As of August 2025, the most affected items putting upward pressure on inflation are Butter, milk, beef & veal, chocolate, and coffee. Prices for these climate-impacted foods rose by an average of +15.6% compared with August 2024. For other food and non-alcoholic drink items, the average rise was just +2.8%.
This indicates that increases in commodity prices are having a major impact on current food price inflation, which cannot be explained by domestic policies such as a higher minimum wage.
Although not the only factor driving an increase in these commodity prices, extreme weather made more likely by climate change is having a distinct impact on prices for these products.
These five product categories make up only 11% of the basket of food and drink used by the ONS to measure inflation. Yet they accounted for 0.21 percentage points of the 3.8% August CPI inflation rate.
By contrast, the remaining 89% of food and drink items contributed 0.36 points. This means that, on a weighted basis, these foods are driving inflation at more than four times the rate of other items.

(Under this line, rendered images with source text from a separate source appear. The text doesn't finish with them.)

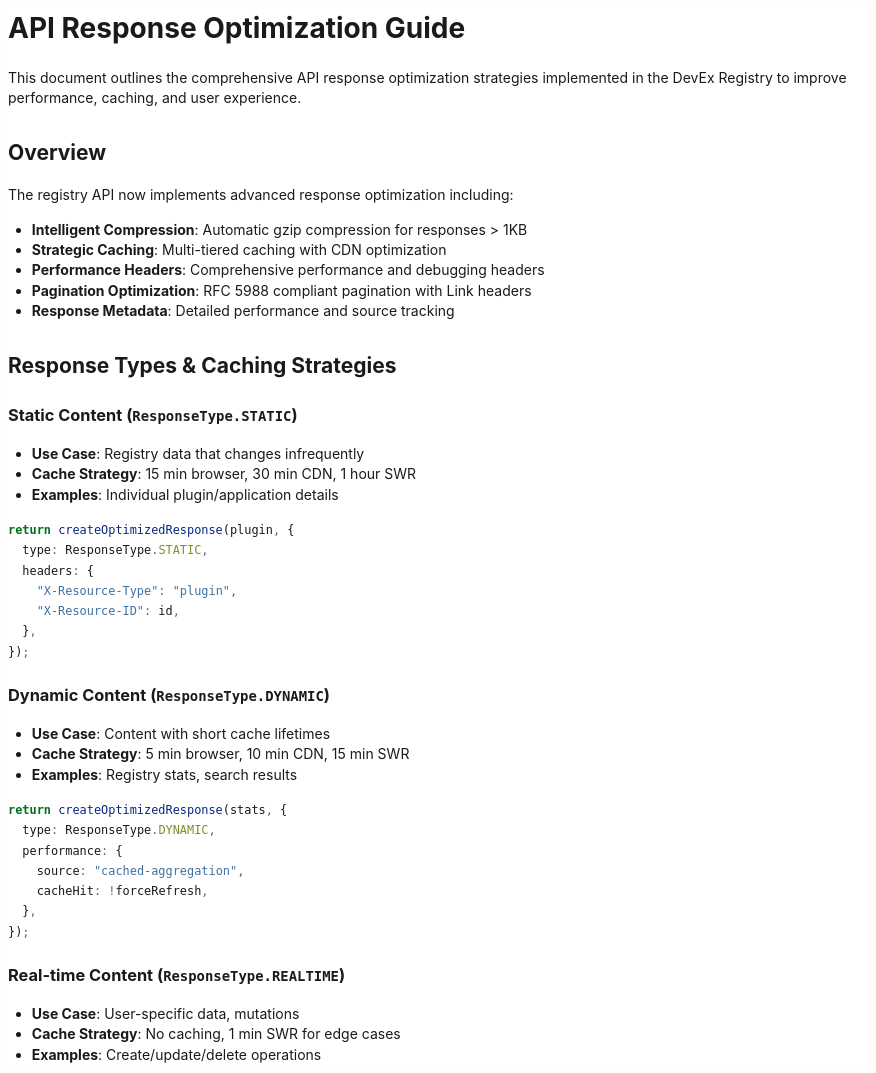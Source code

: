 # API Response Optimization Guide

This document outlines the comprehensive API response optimization strategies implemented in the DevEx Registry to improve performance, caching, and user experience.

## Overview

The registry API now implements advanced response optimization including:
- **Intelligent Compression**: Automatic gzip compression for responses > 1KB
- **Strategic Caching**: Multi-tiered caching with CDN optimization
- **Performance Headers**: Comprehensive performance and debugging headers
- **Pagination Optimization**: RFC 5988 compliant pagination with Link headers
- **Response Metadata**: Detailed performance and source tracking

## Response Types & Caching Strategies

### Static Content (`ResponseType.STATIC`)
- **Use Case**: Registry data that changes infrequently
- **Cache Strategy**: 15 min browser, 30 min CDN, 1 hour SWR
- **Examples**: Individual plugin/application details

```typescript
return createOptimizedResponse(plugin, {
  type: ResponseType.STATIC,
  headers: {
    "X-Resource-Type": "plugin",
    "X-Resource-ID": id,
  },
});
```

### Dynamic Content (`ResponseType.DYNAMIC`)
- **Use Case**: Content with short cache lifetimes
- **Cache Strategy**: 5 min browser, 10 min CDN, 15 min SWR
- **Examples**: Registry stats, search results

```typescript
return createOptimizedResponse(stats, {
  type: ResponseType.DYNAMIC,
  performance: {
    source: "cached-aggregation",
    cacheHit: !forceRefresh,
  },
});
```

### Real-time Content (`ResponseType.REALTIME`)
- **Use Case**: User-specific data, mutations
- **Cache Strategy**: No caching, 1 min SWR for edge cases
- **Examples**: Create/update/delete operations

These foods account for 1.9 percentage points of the 5.1% rate seen across the average consumer food basket. The remaining nine tenths of the basket account for 3.2 points. •
This suggests upward pressures on the prices of these products, including extreme weather made worse by climate change, are having a bigger impact on current food price inflation than domestic policy changes, a finding counter to a lot of recent reporting.